▶ **Records excerpted from a collection**
===============

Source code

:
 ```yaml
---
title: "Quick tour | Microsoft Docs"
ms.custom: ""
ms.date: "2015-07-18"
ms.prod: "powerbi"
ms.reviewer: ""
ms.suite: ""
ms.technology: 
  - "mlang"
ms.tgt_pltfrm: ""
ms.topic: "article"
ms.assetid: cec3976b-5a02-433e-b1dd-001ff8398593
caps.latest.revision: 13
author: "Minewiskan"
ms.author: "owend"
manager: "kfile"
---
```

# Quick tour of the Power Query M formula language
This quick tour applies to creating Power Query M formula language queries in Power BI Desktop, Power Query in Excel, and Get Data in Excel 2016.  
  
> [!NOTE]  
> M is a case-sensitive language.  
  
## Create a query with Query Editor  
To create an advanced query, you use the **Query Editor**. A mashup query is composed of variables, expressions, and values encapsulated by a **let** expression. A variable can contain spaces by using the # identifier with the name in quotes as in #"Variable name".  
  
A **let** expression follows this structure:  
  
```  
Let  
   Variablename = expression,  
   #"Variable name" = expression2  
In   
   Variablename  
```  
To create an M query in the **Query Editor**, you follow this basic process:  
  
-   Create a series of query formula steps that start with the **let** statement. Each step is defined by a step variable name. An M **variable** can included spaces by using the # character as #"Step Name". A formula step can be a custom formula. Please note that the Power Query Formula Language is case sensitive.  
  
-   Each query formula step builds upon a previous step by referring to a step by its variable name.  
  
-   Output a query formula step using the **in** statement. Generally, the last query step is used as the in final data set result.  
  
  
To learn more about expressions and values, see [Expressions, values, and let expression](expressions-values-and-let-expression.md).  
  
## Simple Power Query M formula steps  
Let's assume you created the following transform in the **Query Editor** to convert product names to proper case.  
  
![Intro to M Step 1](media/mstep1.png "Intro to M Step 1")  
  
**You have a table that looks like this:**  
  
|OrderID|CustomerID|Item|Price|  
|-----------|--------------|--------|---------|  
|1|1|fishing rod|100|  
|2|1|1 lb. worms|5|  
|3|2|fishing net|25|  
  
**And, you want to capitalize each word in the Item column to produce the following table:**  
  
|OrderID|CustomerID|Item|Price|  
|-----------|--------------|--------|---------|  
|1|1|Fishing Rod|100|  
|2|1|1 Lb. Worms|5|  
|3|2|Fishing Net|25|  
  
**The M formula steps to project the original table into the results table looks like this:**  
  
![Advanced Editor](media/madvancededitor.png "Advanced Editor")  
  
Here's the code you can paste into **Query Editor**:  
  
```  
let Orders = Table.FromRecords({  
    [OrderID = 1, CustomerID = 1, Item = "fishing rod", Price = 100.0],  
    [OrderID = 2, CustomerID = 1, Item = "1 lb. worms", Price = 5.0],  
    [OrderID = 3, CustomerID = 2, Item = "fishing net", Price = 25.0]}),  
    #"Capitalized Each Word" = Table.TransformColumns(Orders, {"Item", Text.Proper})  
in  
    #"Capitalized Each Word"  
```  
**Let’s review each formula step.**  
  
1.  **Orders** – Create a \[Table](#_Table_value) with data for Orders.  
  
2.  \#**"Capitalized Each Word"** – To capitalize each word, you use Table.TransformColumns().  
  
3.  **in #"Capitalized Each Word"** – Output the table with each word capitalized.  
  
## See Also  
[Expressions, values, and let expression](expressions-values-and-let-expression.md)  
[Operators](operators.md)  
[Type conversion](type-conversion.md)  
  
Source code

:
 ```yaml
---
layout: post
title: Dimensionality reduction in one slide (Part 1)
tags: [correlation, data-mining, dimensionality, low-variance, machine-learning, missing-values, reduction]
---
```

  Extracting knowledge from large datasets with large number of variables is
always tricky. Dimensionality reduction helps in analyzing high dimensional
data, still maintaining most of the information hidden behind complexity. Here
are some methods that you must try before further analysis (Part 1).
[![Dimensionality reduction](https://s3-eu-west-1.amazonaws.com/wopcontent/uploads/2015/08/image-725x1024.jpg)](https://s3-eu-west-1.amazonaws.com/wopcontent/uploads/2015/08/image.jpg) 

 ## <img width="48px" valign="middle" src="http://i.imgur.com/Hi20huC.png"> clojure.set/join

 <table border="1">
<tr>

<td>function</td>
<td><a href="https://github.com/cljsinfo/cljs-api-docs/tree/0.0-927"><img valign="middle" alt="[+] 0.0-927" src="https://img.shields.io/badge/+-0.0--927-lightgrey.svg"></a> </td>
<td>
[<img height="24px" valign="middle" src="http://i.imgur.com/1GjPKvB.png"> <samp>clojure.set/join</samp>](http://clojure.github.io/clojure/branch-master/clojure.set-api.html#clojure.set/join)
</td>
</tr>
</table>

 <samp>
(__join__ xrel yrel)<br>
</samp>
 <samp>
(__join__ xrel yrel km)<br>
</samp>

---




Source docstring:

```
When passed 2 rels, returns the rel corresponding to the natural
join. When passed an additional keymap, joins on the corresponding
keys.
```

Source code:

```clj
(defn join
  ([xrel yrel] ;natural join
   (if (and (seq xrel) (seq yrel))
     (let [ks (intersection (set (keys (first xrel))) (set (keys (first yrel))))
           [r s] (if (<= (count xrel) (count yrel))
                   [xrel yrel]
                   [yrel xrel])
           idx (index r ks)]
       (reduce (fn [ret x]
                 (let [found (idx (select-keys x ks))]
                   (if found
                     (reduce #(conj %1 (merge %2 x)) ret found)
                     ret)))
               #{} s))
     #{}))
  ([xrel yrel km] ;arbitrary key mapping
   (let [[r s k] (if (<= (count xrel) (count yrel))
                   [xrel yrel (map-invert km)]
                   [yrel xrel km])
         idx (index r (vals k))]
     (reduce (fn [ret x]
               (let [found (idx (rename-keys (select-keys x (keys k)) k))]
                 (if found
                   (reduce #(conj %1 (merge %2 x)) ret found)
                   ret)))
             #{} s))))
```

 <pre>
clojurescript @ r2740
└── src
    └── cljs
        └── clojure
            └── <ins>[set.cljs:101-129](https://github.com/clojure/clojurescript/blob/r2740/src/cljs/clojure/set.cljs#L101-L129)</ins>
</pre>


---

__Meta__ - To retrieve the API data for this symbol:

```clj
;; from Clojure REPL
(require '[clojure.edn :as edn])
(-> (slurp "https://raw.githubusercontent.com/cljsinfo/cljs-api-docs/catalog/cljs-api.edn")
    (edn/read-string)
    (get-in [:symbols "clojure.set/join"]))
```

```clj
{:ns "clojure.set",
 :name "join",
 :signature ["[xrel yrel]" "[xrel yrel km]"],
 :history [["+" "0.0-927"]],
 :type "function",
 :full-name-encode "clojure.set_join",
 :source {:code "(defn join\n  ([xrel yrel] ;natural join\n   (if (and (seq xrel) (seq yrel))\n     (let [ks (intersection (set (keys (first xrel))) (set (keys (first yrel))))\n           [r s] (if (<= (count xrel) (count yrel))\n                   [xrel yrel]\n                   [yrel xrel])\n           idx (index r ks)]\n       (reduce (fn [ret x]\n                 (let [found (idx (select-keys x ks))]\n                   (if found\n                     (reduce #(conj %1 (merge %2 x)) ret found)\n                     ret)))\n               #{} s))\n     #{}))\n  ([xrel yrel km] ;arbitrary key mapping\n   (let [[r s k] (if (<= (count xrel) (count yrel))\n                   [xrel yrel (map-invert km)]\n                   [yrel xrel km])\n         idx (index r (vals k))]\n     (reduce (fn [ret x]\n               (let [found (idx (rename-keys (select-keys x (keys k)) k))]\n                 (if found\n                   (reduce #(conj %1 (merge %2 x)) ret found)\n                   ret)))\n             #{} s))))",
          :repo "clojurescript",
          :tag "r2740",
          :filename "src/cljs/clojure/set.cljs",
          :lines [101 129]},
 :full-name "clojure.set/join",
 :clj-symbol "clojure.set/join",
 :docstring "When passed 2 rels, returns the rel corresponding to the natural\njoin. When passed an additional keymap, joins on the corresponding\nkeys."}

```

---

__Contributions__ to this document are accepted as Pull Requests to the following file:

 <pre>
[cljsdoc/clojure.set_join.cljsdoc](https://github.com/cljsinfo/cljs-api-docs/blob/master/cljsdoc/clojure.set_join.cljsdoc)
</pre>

===============

▶ **EXERCISE DIRECTIONS**
Every line in the records above that contains the word "invert" should be copied out.

▶ **OUTPUT BELOW**
                   [xrel yrel (map-invert km)]
 :source {:code "(defn join\n  ([xrel yrel] ;natural join\n   (if (and (seq xrel) (seq yrel))\n     (let [ks (intersection (set (keys (first xrel))) (set (keys (first yrel))))\n           [r s] (if (<= (count xrel) (count yrel))\n                   [xrel yrel]\n                   [yrel xrel])\n           idx (index r ks)]\n       (reduce (fn [ret x]\n                 (let [found (idx (select-keys x ks))]\n                   (if found\n                     (reduce #(conj %1 (merge %2 x)) ret found)\n                     ret)))\n               #{} s))\n     #{}))\n  ([xrel yrel km] ;arbitrary key mapping\n   (let [[r s k] (if (<= (count xrel) (count yrel))\n                   [xrel yrel (map-invert km)]\n                   [yrel xrel km])\n         idx (index r (vals k))]\n     (reduce (fn [ret x]\n               (let [found (idx (rename-keys (select-keys x (keys k)) k))]\n                 (if found\n                   (reduce #(conj %1 (merge %2 x)) ret found)\n                   ret)))\n             #{} s))))",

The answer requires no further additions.